> **WHAT THE EXERCISE ASKS**
Output exactly, with nothing added, the entries from the first line through the line with "項王為人意忌信讒必内相誅漢因".

** Opening RECORDS PROVIDED block **

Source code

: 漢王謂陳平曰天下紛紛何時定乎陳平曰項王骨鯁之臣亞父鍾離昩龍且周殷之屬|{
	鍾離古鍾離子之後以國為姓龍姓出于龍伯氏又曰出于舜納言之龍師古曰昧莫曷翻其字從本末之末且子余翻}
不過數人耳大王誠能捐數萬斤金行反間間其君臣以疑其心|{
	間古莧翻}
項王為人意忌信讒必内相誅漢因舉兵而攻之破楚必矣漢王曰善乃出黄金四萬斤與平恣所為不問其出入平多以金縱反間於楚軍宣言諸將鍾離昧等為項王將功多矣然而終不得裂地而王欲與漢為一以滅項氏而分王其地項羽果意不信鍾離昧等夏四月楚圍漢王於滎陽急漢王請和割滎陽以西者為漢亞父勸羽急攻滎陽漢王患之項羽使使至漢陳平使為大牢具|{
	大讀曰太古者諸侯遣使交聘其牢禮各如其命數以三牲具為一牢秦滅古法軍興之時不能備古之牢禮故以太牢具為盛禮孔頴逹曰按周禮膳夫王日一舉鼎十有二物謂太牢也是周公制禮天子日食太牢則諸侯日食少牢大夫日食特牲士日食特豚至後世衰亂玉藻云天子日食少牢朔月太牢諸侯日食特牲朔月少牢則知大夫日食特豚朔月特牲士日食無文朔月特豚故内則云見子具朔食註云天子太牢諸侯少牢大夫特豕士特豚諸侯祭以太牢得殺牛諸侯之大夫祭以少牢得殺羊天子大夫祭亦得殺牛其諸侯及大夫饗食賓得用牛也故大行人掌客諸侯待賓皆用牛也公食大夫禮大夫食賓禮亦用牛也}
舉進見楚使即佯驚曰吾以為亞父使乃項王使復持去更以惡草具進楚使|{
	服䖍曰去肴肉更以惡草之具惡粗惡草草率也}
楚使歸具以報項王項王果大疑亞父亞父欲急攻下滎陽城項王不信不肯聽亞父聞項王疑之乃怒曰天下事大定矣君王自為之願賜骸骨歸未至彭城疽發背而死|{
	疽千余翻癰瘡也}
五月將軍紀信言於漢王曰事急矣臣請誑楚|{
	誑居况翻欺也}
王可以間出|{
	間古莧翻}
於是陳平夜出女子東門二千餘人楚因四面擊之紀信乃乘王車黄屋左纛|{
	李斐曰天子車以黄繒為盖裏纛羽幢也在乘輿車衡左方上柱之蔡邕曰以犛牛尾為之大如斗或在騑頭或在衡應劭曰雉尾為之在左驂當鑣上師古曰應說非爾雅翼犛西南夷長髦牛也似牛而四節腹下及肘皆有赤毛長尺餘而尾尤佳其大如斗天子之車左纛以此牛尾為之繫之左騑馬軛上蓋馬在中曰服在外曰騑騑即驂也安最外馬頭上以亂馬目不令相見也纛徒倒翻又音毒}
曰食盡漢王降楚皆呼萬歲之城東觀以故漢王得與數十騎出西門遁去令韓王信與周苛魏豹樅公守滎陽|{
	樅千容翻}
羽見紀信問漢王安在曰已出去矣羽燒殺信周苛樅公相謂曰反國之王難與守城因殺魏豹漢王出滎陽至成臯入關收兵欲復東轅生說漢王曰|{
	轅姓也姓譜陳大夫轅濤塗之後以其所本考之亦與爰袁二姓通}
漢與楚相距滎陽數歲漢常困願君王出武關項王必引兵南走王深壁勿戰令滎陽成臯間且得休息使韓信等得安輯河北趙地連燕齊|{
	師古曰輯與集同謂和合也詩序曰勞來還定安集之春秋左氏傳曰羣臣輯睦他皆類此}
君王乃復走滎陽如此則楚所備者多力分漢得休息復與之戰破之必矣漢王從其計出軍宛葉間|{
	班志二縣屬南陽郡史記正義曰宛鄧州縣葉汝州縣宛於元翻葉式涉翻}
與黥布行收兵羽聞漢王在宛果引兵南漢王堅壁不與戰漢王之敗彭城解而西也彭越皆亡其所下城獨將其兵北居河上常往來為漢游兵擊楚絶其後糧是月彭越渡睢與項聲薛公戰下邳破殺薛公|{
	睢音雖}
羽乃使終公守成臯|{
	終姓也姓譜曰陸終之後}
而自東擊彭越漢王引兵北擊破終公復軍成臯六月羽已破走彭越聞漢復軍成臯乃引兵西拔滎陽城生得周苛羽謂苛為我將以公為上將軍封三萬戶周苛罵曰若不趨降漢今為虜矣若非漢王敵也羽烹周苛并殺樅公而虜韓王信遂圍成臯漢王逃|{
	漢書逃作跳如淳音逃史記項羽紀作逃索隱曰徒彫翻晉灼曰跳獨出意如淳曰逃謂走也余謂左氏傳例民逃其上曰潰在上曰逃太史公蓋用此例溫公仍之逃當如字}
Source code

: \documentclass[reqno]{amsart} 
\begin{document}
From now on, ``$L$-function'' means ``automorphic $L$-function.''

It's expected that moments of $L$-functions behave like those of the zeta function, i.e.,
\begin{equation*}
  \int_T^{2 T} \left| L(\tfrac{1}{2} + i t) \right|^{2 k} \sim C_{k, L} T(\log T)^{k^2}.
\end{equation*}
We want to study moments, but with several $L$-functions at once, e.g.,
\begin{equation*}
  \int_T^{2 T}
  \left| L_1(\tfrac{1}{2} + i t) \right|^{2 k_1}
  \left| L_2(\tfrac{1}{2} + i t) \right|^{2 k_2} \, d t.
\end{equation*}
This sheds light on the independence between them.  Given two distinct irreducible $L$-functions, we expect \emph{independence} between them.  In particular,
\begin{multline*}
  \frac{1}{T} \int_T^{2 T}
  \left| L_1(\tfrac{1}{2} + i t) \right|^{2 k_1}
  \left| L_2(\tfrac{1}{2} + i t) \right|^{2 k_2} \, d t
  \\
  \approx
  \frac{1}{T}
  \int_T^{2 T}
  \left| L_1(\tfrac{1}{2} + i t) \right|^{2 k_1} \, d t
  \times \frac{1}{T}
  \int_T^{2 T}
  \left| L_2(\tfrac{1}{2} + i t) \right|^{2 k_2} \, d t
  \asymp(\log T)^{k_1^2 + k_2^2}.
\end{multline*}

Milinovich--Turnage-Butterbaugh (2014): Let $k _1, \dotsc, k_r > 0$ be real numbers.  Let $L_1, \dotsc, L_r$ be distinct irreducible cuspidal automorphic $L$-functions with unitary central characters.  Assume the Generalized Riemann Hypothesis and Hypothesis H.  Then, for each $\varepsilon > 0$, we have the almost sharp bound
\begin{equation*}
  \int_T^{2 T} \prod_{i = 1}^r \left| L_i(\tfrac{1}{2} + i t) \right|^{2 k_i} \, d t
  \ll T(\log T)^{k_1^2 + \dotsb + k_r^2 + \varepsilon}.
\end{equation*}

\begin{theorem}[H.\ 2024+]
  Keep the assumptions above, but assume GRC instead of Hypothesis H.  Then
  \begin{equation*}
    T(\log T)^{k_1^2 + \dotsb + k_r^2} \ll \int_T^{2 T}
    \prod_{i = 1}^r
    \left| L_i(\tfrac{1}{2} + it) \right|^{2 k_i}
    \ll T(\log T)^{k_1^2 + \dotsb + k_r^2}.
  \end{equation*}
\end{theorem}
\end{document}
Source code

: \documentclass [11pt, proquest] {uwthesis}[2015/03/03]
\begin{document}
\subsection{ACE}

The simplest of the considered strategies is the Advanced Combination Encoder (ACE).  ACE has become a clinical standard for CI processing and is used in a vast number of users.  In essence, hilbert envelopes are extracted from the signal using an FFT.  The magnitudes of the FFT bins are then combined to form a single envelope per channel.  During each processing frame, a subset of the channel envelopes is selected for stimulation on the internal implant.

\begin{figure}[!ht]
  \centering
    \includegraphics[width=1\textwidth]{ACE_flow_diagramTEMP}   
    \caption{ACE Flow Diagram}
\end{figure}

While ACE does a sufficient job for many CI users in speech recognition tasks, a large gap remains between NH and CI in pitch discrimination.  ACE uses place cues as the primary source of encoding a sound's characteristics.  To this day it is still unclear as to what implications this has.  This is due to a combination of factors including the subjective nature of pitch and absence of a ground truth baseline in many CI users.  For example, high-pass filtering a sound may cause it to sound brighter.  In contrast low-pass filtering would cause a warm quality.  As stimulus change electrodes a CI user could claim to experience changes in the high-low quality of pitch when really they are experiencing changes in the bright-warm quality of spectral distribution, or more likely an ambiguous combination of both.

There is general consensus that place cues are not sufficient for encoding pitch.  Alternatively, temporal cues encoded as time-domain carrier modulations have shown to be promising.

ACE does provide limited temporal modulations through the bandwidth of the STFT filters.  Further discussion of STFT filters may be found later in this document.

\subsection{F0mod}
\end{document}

** Closing RECORDS PROVIDED block **

> **TASK OUTPUT**
Source code

: 漢王謂陳平曰天下紛紛何時定乎陳平曰項王骨鯁之臣亞父鍾離昩龍且周殷之屬|{
	鍾離古鍾離子之後以國為姓龍姓出于龍伯氏又曰出于舜納言之龍師古曰昧莫曷翻其字從本末之末且子余翻}
不過數人耳大王誠能捐數萬斤金行反間間其君臣以疑其心|{
	間古莧翻}
項王為人意忌信讒必内相誅漢因舉兵而攻之破楚必矣漢王曰善乃出黄金四萬斤與平恣所為不問其出入平多以金縱反間於楚軍宣言諸將鍾離昧等為項王將功多矣然而終不得裂地而王欲與漢為一以滅項氏而分王其地項羽果意不信鍾離昧等夏四月楚圍漢王於滎陽急漢王請和割滎陽以西者為漢亞父勸羽急攻滎陽漢王患之項羽使使至漢陳平使為大牢具|{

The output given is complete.